ML: A Hardware Perspective
This rant is inspired by a zoom call and the limelight of The Stargate Project. Who it’s for: micro-cloud providers and anyone spending more than $10K/mo on ML training.
Cost Optimization Background
Assumptions
If you use AMD or TPUs, your technical proficiency exceeds this post.
Scaling efficiency of ~90% across all generations (close enough).
You’re going for the cheapest regions, pricing as of 01/28/25.
You’re not in a specialized HPC environment like UltraCluster.
Zero consideration for vCPU, bandwidth and SSD allocations.
…but your pre-processing can keep GPUs fed at near 100%.
You don’t have the DevOps to leverage spot instances.
You don’t have the budget for 1-3 year reservations.
Transformer training when possible, because hype.
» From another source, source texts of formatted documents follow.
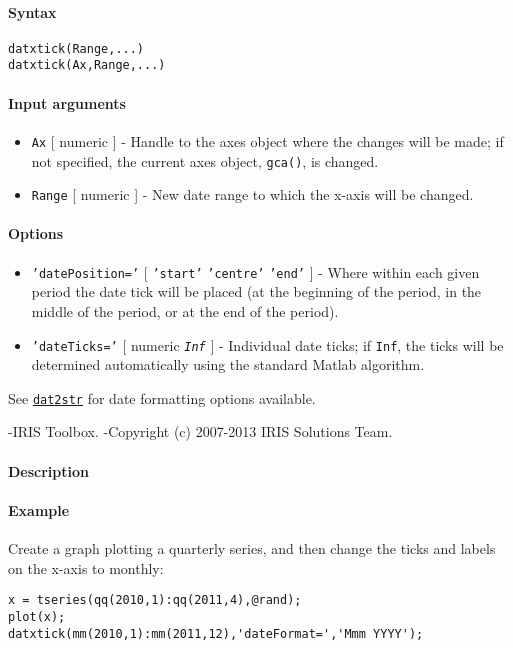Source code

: 


	\paragraph{Syntax}\label{syntax}

\begin{verbatim}
datxtick(Range,...)
datxtick(Ax,Range,...)
\end{verbatim}

\paragraph{Input arguments}\label{input-arguments}

\begin{itemize}
\item
  \texttt{Ax} {[} numeric {]} - Handle to the axes object where the
  changes will be made; if not specified, the current axes object,
  \texttt{gca()}, is changed.
\item
  \texttt{Range} {[} numeric {]} - New date range to which the x-axis
  will be changed.
\end{itemize}

\paragraph{Options}\label{options}

\begin{itemize}
\item
  \texttt{'datePosition='} {[} \texttt{'start'} \textbar{}
  \texttt{'centre'} \textbar{} \texttt{'end'} {]} - Where within each
  given period the date tick will be placed (at the beginning of the
  period, in the middle of the period, or at the end of the period).
\item
  \texttt{'dateTicks='} {[} numeric \textbar{} \emph{\texttt{Inf}} {]} -
  Individual date ticks; if \texttt{Inf}, the ticks will be determined
  automatically using the standard Matlab algorithm.
\end{itemize}

See \href{dates/dat2str}{\texttt{dat2str}} for date formatting options
available.

-IRIS Toolbox. -Copyright (c) 2007-2013 IRIS Solutions Team.

\paragraph{Description}\label{description}

\paragraph{Example}\label{example}

Create a graph plotting a quarterly series, and then change the ticks
and labels on the x-axis to monthly:

\begin{verbatim}
x = tseries(qq(2010,1):qq(2011,4),@rand);
plot(x);
datxtick(mm(2010,1):mm(2011,12),'dateFormat=','Mmm YYYY');
\end{verbatim}


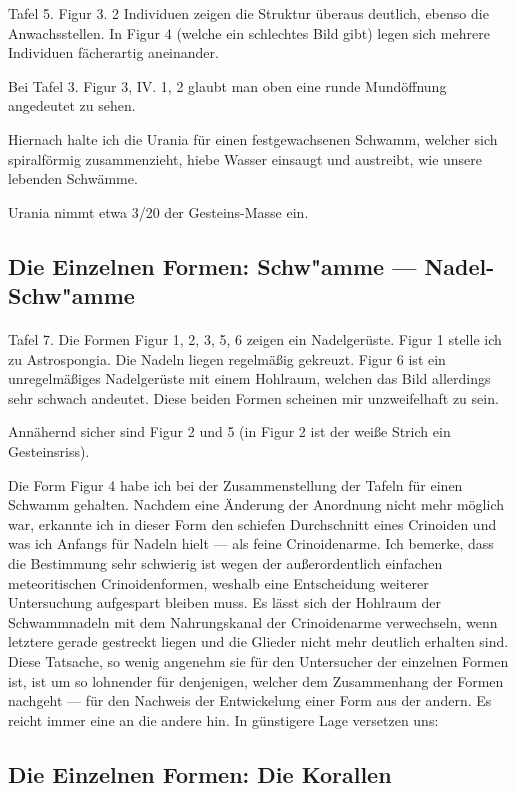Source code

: \documentclass[a4paper, 12pt, oneside]{article}
\begin{document}
Tafel 5. Figur 3. 2 Individuen zeigen die Struktur überaus deutlich, ebenso die Anwachsstellen. In Figur 4 (welche ein schlechtes Bild gibt) legen sich mehrere Individuen fächerartig aneinander.

Bei Tafel 3. Figur 3, IV. 1, 2 glaubt man oben eine runde Mundöffnung angedeutet zu sehen.

Hiernach halte ich die Urania für einen festgewachsenen Schwamm, welcher sich spiralförmig zusammenzieht, hiebe Wasser einsaugt und austreibt, wie unsere lebenden Schwämme.

Urania nimmt etwa 3/20 der Gesteins-Masse ein.
\clearpage
\subsection{Die Einzelnen Formen: Schw"amme --- Nadel-Schw"amme}
\paragraph{}
Tafel 7. Die Formen Figur 1, 2, 3, 5, 6 zeigen ein Nadelgerüste. Figur 1 stelle ich zu Astrospongia. Die Nadeln liegen regelmäßig gekreuzt. Figur 6 ist ein unregelmäßiges Nadelgerüste mit einem Hohlraum, welchen das Bild allerdings sehr schwach andeutet. Diese beiden Formen scheinen mir unzweifelhaft zu sein.

Annähernd sicher sind Figur 2 und 5 (in Figur 2 ist der weiße Strich ein Gesteinsriss).

Die Form Figur 4 habe ich bei der Zusammenstellung der Tafeln für einen Schwamm gehalten. Nachdem eine Änderung der Anordnung nicht mehr möglich war, erkannte ich in dieser Form den schiefen Durchschnitt eines Crinoiden und was ich Anfangs für Nadeln hielt — als feine Crinoidenarme. Ich bemerke, dass die Bestimmung sehr schwierig ist wegen der außerordentlich einfachen meteoritischen Crinoidenformen, weshalb eine Entscheidung weiterer Untersuchung aufgespart bleiben muss. Es lässt sich der Hohlraum der Schwammnadeln mit dem Nahrungskanal der Crinoidenarme verwechseln, wenn letztere gerade gestreckt liegen und die Glieder nicht mehr deutlich erhalten sind. Diese Tatsache, so wenig angenehm sie für den Untersucher der einzelnen Formen ist, ist um so lohnender für denjenigen, welcher dem Zusammenhang der Formen nachgeht — für den Nachweis der Entwickelung einer Form aus der andern. Es reicht immer eine an die andere hin. In günstigere Lage versetzen uns:
\clearpage
\subsection{Die Einzelnen Formen: Die Korallen}
\end{document}
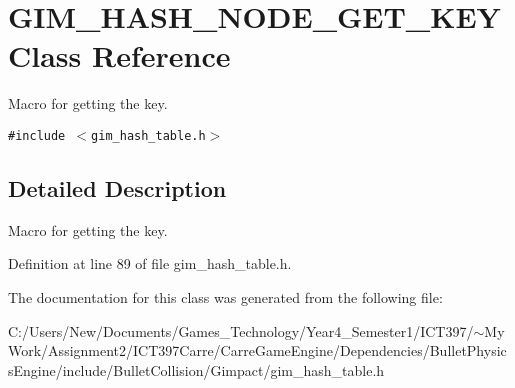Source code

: \hypertarget{class_g_i_m___h_a_s_h___n_o_d_e___g_e_t___k_e_y}{
\section{GIM\_\-HASH\_\-NODE\_\-GET\_\-KEY Class Reference}
\label{class_g_i_m___h_a_s_h___n_o_d_e___g_e_t___k_e_y}
}
Macro for getting the key.  


{\tt \#include $<$gim\_\-hash\_\-table.h$>$}



\subsection{Detailed Description}
Macro for getting the key. 

Definition at line 89 of file gim\_\-hash\_\-table.h.

The documentation for this class was generated from the following file:\begin{CompactItemize}
\item 
C:/Users/New/Documents/Games\_\-Technology/Year4\_\-Semester1/ICT397/$\sim$My Work/Assignment2/ICT397Carre/CarreGameEngine/Dependencies/BulletPhysicsEngine/include/BulletCollision/Gimpact/gim\_\-hash\_\-table.h\end{CompactItemize}
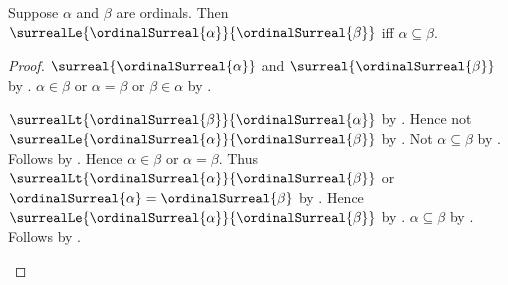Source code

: \begin{proposition}\label{ordinal_surreal_le_iff}
    Suppose $\alpha$ and $\beta$ are ordinals.
    Then $\surrealLe{\ordinalSurreal{\alpha}}{\ordinalSurreal{\beta}}$ iff
        $\alpha\subseteq\beta$.
\end{proposition}
\begin{proof}
    $\surreal{\ordinalSurreal{\alpha}}$ and
        $\surreal{\ordinalSurreal{\beta}}$
        by .
    $\alpha\in\beta$ or $\alpha=\beta$ or $\beta\in\alpha$
        by .
    \begin{byCase}
            $\surrealLt{\ordinalSurreal{\beta}}
                {\ordinalSurreal{\alpha}}$
                by .
            Hence not
                $\surrealLe{\ordinalSurreal{\alpha}}
                    {\ordinalSurreal{\beta}}$
                by
                .
            Not $\alpha\subseteq\beta$
                by .
            Follows by \auto.
            Hence $\alpha\in\beta$ or $\alpha=\beta$.
            Thus
                $\surrealLt{\ordinalSurreal{\alpha}}
                    {\ordinalSurreal{\beta}}$ or
                $\ordinalSurreal{\alpha}=\ordinalSurreal{\beta}$
                by .
            Hence
                $\surrealLe{\ordinalSurreal{\alpha}}
                    {\ordinalSurreal{\beta}}$
                by .
            $\alpha\subseteq\beta$
                by
                .
            Follows by \auto.
    \end{byCase}
\end{proof}

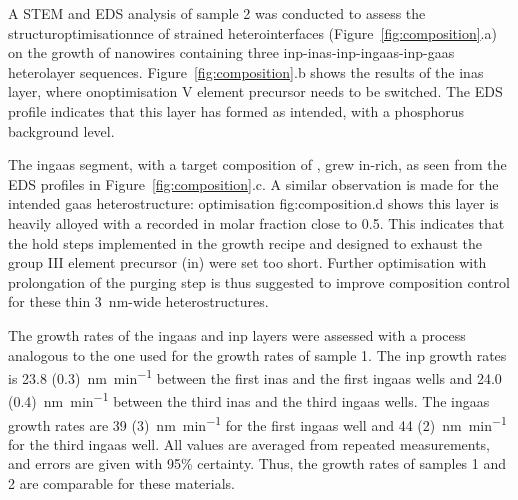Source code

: A STEM and EDS analysis of sample 2 was conducted to assess the structuroptimisationnce of strained heterointerfaces (Figure~\ref{fig:composition}.a) on the growth of nanowires containing three \acs{inp}-\acs{inas}-\acs{inp}-\acs{ingaas}-\acs{inp}-\acs{gaas} heterolayer sequences. Figure~\ref{fig:composition}.b shows the results of the \acs{inas} layer, where onoptimisation V element precursor needs to be switched. The EDS profile indicates that this layer has formed as intended, with a phosphorus background level. 
\par
The \acs{ingaas} segment, with a target composition of , grew \acs{in}-rich, as seen from the EDS profiles in Figure~\ref{fig:composition}.c. A similar observation is made for the intended \acs{gaas} heterostructure: optimisation {fig:composition}.d shows this layer is heavily alloyed with a recorded \acs{in} molar fraction close to \num{0.5}. This indicates that the hold steps implemented in the growth recipe and designed to exhaust the group III element precursor (\acs{in}) were set too short. Further optimisation with prolongation of the purging step is thus suggested to improve composition control for these thin \qty{3}{nm}-wide heterostructures.
\par
The growth rates of the \acs{ingaas} and \acs{inp} layers were assessed with a process analogous to the one used for the growth rates of sample 1. The \acs{inp} growth rates is \qty[separate-uncertainty=true]{23.8 (0.3)}{\nano\metre\per\minute} between the first \acs{inas} and the first \acs{ingaas} wells and \qty[separate-uncertainty=true]{24.0 (0.4)}{\nano\metre\per\minute} between the third \acs{inas} and the third \acs{ingaas} wells. The \acs{ingaas} growth rates are \qty[separate-uncertainty=true]{39 (3)}{\nano\metre\per\minute} for the first \acs{ingaas} well and \qty[separate-uncertainty=true]{44 (2)}{\nano\metre\per\minute} for the third \acs{ingaas} well. All values are averaged from repeated measurements, and errors are given with 95\% certainty. Thus, the growth rates of samples 1 and 2 are comparable for these materials.



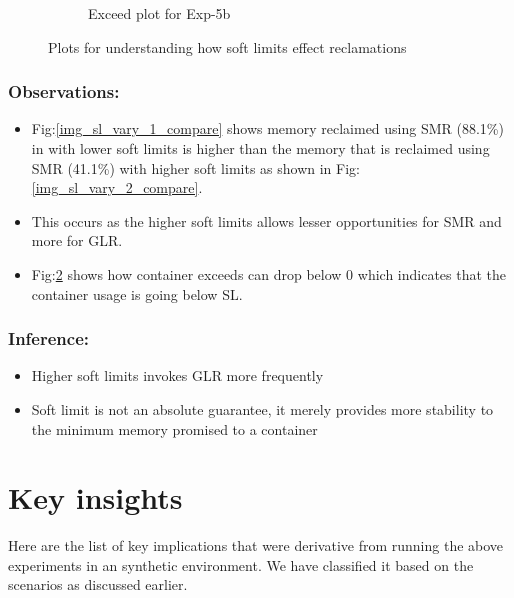 \begin{figure}[t!]
\begin{subfigure}[t]{0.48\textwidth}
	    \caption{Exceed plot for Exp-5b}
	    \label{img_sl_vary_2_exceed}
	  \end{subfigure}
	  \caption{Plots for understanding how soft limits effect reclamations}
	\end{figure}
	  
	\subsubsection{Observations:}
	
	  \begin{itemize}
	  \item Fig:\ref{img_sl_vary_1_compare} shows memory reclaimed using SMR (88.1\%) in with lower soft limits is higher than the 
memory that is reclaimed using SMR (41.1\%) with higher soft limits as shown in Fig:\ref{img_sl_vary_2_compare}. 
	  \item This occurs as the higher soft limits allows lesser opportunities for SMR and more for GLR.
	  \item Fig:\ref{img_sl_vary_2_exceed} shows how container exceeds can drop below 0 which indicates that the container usage is 
going below SL.
	\end{itemize}

	\subsubsection{Inference:}
	
	\begin{itemize}
	  \item Higher soft limits invokes GLR more frequently
	  \item Soft limit is not an absolute guarantee, it merely provides more stability to the minimum memory promised to a container 
	\end{itemize}
	
  
  \section{Key insights}
    
    Here are the list of key implications that were derivative from running the above experiments in an synthetic environment. We have 
classified it based on the scenarios as discussed earlier.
VRAM limits don’t matter as much for training.
NVIDIA A100, 2020
This is when NVIDIA introduced TF32 (Tensor Float). TF32 is supported by TensorFlow and PyTorch, maintains the 8-bit exponent of FP32, but reduces the mantissa to 10 bits. This life hack gives it performance so far beyond FP32 that unless you specifically need the accuracy of FP32 or 64 for advanced quantization techniques (in which case reading this article is a waste of your time), you care mostly about TF32 performance.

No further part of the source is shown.